But regardless of the error bars, the overall direction of the trend is crystal clear. According to the GFN, humanity’s consumption of resources first started to exceed Earth’s capacity in the early 1970s. Overshoot Day has been arriving earlier every since, right in step with global population growth and resource consumption. In 2000, we slid into ecological debt in early October, now, we’ve rolled debt day back to midsummer.

You don’t have to be a scientist to sense that the mere existence of Overshoot Day is very bad news. You can’t go into fiscal debt forever: Eventually, your bank stops lending your broke arse money. Ecological debt is even more pernicious, because it depletes the very resources we depend on to survive.

One holiday we could do without

How to eliminate Overshoot Day? Well, at our current rate of resource consumption, the GFN reckons we need about 1.6 Earths to break even — so basically, we need Earth, a fully terraformed Mars, and maybe a Moon colony for good measure. But with roughly a billion humans still living in extreme poverty, we might need quite a bit more space if we want to support everyone comfortably. I somehow feel like there’s going to be a waiting list for the first colony around Saturn.
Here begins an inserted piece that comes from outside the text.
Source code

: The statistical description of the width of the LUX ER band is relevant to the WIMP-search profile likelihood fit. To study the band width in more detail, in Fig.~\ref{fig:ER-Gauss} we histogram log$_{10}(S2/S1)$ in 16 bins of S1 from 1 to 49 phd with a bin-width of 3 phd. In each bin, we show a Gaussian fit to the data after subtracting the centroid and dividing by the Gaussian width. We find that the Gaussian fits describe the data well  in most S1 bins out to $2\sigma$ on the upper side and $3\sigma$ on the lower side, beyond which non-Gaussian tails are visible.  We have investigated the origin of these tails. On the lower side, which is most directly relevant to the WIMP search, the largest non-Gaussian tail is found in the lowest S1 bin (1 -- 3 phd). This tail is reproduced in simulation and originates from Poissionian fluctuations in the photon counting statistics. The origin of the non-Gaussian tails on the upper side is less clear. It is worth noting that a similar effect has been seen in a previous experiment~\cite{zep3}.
Anyway, since we’re not going to be terraforming ourselves a second breathable planet in the next 10,000 years, the only way this game ends well for us is for developed countries to cut back on their overall resource consumption, switch to renewable energy sources, and recycle more. And for the human race to get its insane population growth under control. If there’s one key takeaway from Ecology 101, it’s that exponentially multiplying species are usually short-lived.